| Directions for this task |
The answer should consist of every line in the material below that has the word "intención".

Exercise materials: Begin

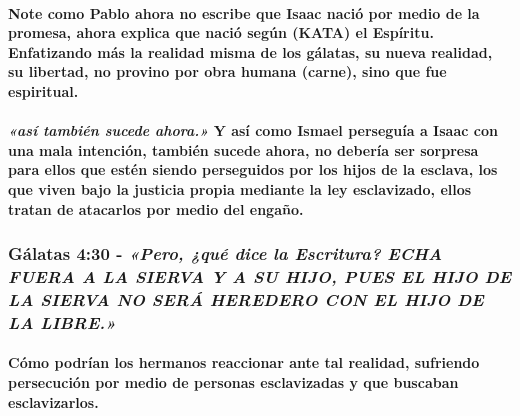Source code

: \documentclass[11a pt,twoside]{article}
\newcommand{\scripture}[1]{%
  {\fontsize{12pt}{16pt}\selectfont\ScriptureFont\itshape #1}%
}
\let\oldsubsubsection\subsubsection
\renewcommand{\subsubsection}{\needspace{4\baselineskip}\oldsubsubsection}
\let\oldparagraph\paragraph
\renewcommand{\paragraph}{\needspace{3\baselineskip}\oldparagraph}
\begin{document}
\paragraph{Note como Pablo ahora no escribe que Isaac nació por medio de
la promesa, ahora explica que nació según (KATA) el Espíritu.
Enfatizando más la realidad misma de los gálatas, su nueva realidad, su
libertad, no provino por obra humana (carne), sino que fue
espiritual.}\label{note-como-pablo-ahora-no-escribe-que-isaac-naciuxf3-por-medio-de-la-promesa-ahora-explica-que-naciuxf3-seguxfan-kata-el-espuxedritu.-enfatizando-muxe1s-la-realidad-misma-de-los-guxe1latas-su-nueva-realidad-su-libertad-no-provino-por-obra-humana-carne-sino-que-fue-espiritual.}

\paragraph{\texorpdfstring{\scripture{«así también sucede ahora.»} Y así
como Ismael perseguía a Isaac con una mala intención, también sucede
ahora, no debería ser sorpresa para ellos que estén siendo perseguidos
por los hijos de la esclava, los que viven bajo la justicia propia
mediante la ley esclavizado, ellos tratan de atacarlos por medio del
engaño.}{ Y así como Ismael perseguía a Isaac con una mala intención, también sucede ahora, no debería ser sorpresa para ellos que estén siendo perseguidos por los hijos de la esclava, los que viven bajo la justicia propia mediante la ley esclavizado, ellos tratan de atacarlos por medio del engaño.}}\label{asuxed-tambiuxe9n-sucede-ahora.-y-asuxed-como-ismael-perseguuxeda-a-isaac-con-una-mala-intenciuxf3n-tambiuxe9n-sucede-ahora-no-deberuxeda-ser-sorpresa-para-ellos-que-estuxe9n-siendo-perseguidos-por-los-hijos-de-la-esclava-los-que-viven-bajo-la-justicia-propia-mediante-la-ley-esclavizado-ellos-tratan-de-atacarlos-por-medio-del-engauxf1o.}

\subsubsection{\texorpdfstring{Gálatas 4:30 -
\scripture{«Pero, ¿qué dice la Escritura? ECHA FUERA A LA SIERVA Y A SU HIJO, PUES EL HIJO DE LA SIERVA NO SERÁ HEREDERO CON EL HIJO DE LA LIBRE.»}}{Gálatas 4:30 - }}\label{guxe1latas-430---pero-quuxe9-dice-la-escritura-echa-fuera-a-la-sierva-y-a-su-hijo-pues-el-hijo-de-la-sierva-no-seruxe1-heredero-con-el-hijo-de-la-libre.}

\paragraph{Cómo podrían los hermanos reaccionar ante tal realidad,
sufriendo persecución por medio de personas esclavizadas y que buscaban
esclavizarlos.}\label{cuxf3mo-podruxedan-los-hermanos-reaccionar-ante-tal-realidad-sufriendo-persecuciuxf3n-por-medio-de-personas-esclavizadas-y-que-buscaban-esclavizarlos.}
\end{document}
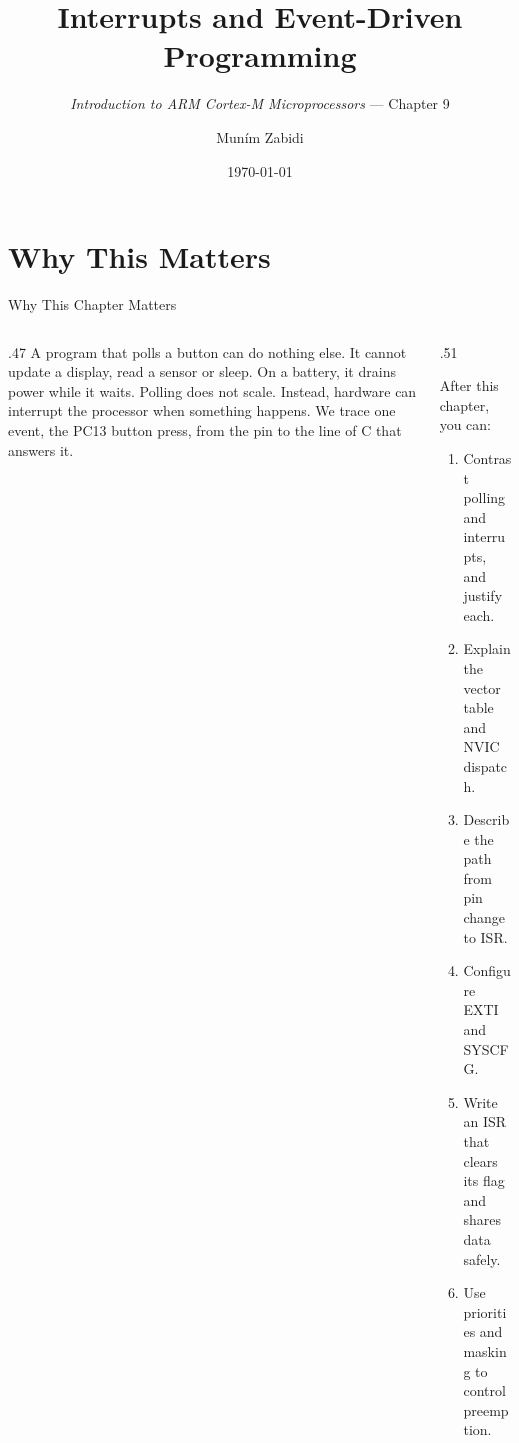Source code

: \documentclass[9pt,aspectratio=169,xcolor=table]{beamer}
\title{Interrupts and Event-Driven Programming}
\subtitle{\emph{Introduction to ARM Cortex-M Microprocessors} --- Chapter 9}
\author{Mun\'{i}m Zabidi}
\institute{\color{primary}Faculty of Electrical Engineering, Universiti Teknologi Malaysia}
\date{\today}
\begin{document}
\titlepage

\section{Why This Matters}

\begin{frame}{Why This Chapter Matters}
    \begin{columns}[T]
    \begin{column}{.47\textwidth}
        {\normalsize A program that polls a button can do nothing else. It cannot update a display, read a sensor or sleep. On a battery, it drains power while it waits. Polling does not scale. Instead, hardware can interrupt the processor when something happens. We trace one event, the PC13 button press, from the pin to the line of C that answers it.}
    \end{column}
    \begin{column}{.51\textwidth}
        \begin{block}{After this chapter, you can:}
        {\small
        \begin{enumerate}\itemsep2pt
            \item Contrast polling and interrupts, and justify each.
            \item Explain the vector table and NVIC dispatch.
            \item Describe the path from pin change to ISR.
            \item Configure EXTI and SYSCFG.
            \item Write an ISR that clears its flag and shares data safely.
            \item Use priorities and masking to control preemption.
        \end{enumerate}}
        \end{block}
    \end{column}
    \end{columns}
\end{frame}


\end{document}
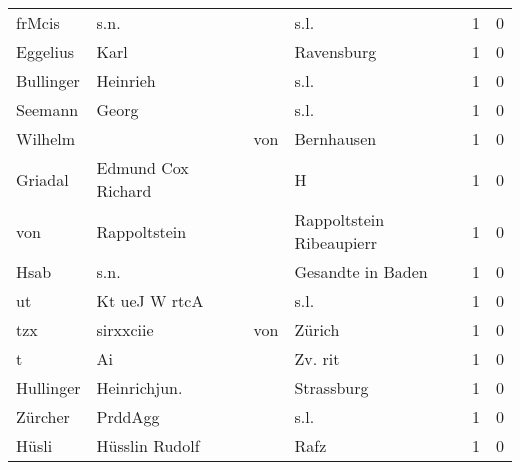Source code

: \begin{center}
\begin{tiny}
\begin{longtabu}{llllrr}
                   frMcis &                               s.n. &             &                                        s.l. &          1 &         0 \\
                 Eggelius &                               Karl &             &                                  Ravensburg &          1 &         0 \\
                Bullinger &                           Heinrieh &             &                                        s.l. &          1 &         0 \\
                  Seemann &                              Georg &             &                                        s.l. &          1 &         0 \\
                  Wilhelm &                                    &         von &                                  Bernhausen &          1 &         0 \\
                  Griadal &                 Edmund Cox Richard &             &                                           H &          1 &         0 \\
                      von &                       Rappoltstein &             &                    Rappoltstein Ribeaupierr &          1 &         0 \\
                     Hsab &                               s.n. &             &                           Gesandte in Baden &          1 &         0 \\
                       ut &                      Kt ueJ W rtcA &             &                                        s.l. &          1 &         0 \\
                      tzx &                          sirxxciie &         von &                                      Zürich &          1 &         0 \\
                        t &                                 Ai &             &                                     Zv. rit &          1 &         0 \\
                Hullinger &                       Heinrichjun. &             &                                  Strassburg &          1 &         0 \\
                  Zürcher &                            PrddAgg &             &                                        s.l. &          1 &         0 \\
                    Hüsli &                     Hüsslin Rudolf &             &                                        Rafz &          1 &         0 \\

\end{longtabu}
\end{tiny}
\end{center}
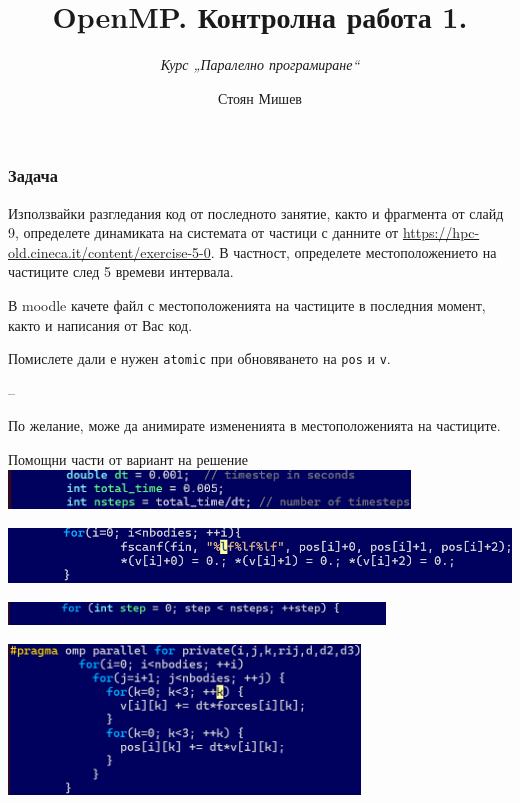 \documentclass{beamer}
\title{OpenMP. Контролна работа 1.}
\subtitle{\textit{Курс „Паралелно програмиране“}}
\author{\newline \newline Стоян Мишев}
\date{} %
\begin{document}
\lstset{language=Python}
{ 
\frame{\titlepage}}



\begin{frame}
  \frametitle{Задача}
  Използвайки разгледания код от последното занятие, както и фрагмента от слайд 9,
  определете динамиката на системата от частици с данните от
  \url{https://hpc-old.cineca.it/content/exercise-5-0}. В частност,
  определете местоположението на частиците след 5 времеви интервала.

  В moodle качете файл с местоположенията на частиците в последния момент, както и написания от Вас код.
  
  Помислете дали е нужен \texttt{atomic} при обновяването на \texttt{pos} и \texttt{v}.

  --

  По желание, може да анимирате измененията в местоположенията на частиците.
\end{frame}

\begin{frame}{Помощни части от вариант на решение}
  \includegraphics[width=0.8\textwidth]{help1}

  \includegraphics[width=\textwidth]{help2}

  \includegraphics[width=0.75\textwidth]{help3}

  \includegraphics[width=0.7\textwidth]{help4}
\end{frame}
\end{document}
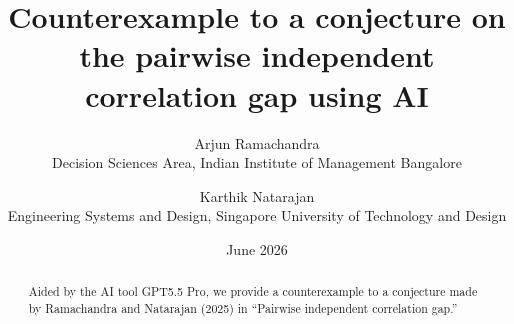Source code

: \title{Counterexample to a conjecture on the pairwise independent correlation gap using AI}
\author{Arjun Ramachandra\\
Decision Sciences Area, Indian Institute of Management Bangalore
\and
Karthik Natarajan\\
Engineering Systems and Design, Singapore University of Technology and Design}
\date{June 2026}
\maketitle

\begin{abstract}
Aided by the AI tool GPT5.5 Pro, we provide a counterexample to a
conjecture made by Ramachandra and Natarajan (2025) in ``Pairwise independent
correlation gap.''
\end{abstract}
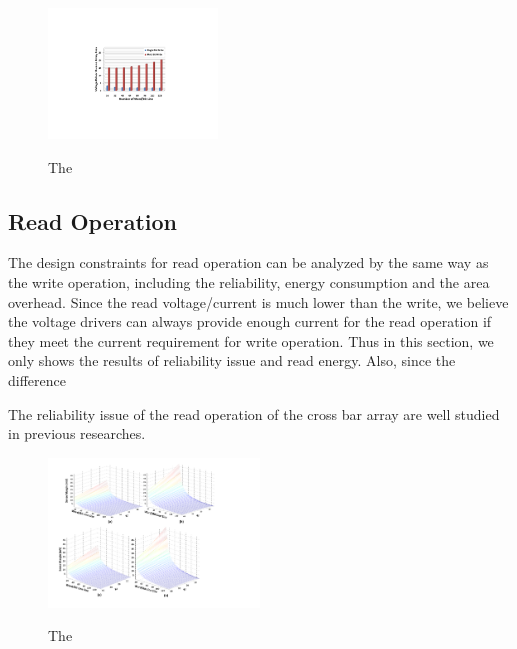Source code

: \begin{figure}%
\centering
  \includegraphics[width=0.4\textwidth]{./figures/Area_kr20.pdf}\\
  \caption{The}\label{fig:Area_kr20}
\end{figure}
\subsection{Read Operation}
The design constraints for read operation can be analyzed by the same way as the write operation, including the reliability, energy consumption and the area overhead. Since the read voltage/current is much lower than the write, we believe the voltage drivers can always provide enough current for the read operation if they meet the current requirement for write operation. Thus in this section, we only shows the results of reliability issue and read energy. Also, since the difference

The reliability issue of the read operation of the cross bar array are well studied in previous researches.
%

%

\begin{figure}%
\centering
  \includegraphics[width=0.5\textwidth]{./figures/sense_margin2}\\
  \caption{The}\label{fig:sense_margin}
\end{figure}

Exercise materials: End

| Your solution |
como Ismael perseguía a Isaac con una mala intención, también sucede
engaño.}{ Y así como Ismael perseguía a Isaac con una mala intención, también sucede ahora, no debería ser sorpresa para ellos que estén siendo perseguidos por los hijos de la esclava, los que viven bajo la justicia propia mediante la ley esclavizado, ellos tratan de atacarlos por medio del engaño.}}\label{asuxed-tambiuxe9n-sucede-ahora.-y-asuxed-como-ismael-perseguuxeda-a-isaac-con-una-mala-intenciuxf3n-tambiuxe9n-sucede-ahora-no-deberuxeda-ser-sorpresa-para-ellos-que-estuxe9n-siendo-perseguidos-por-los-hijos-de-la-esclava-los-que-viven-bajo-la-justicia-propia-mediante-la-ley-esclavizado-ellos-tratan-de-atacarlos-por-medio-del-engauxf1o.}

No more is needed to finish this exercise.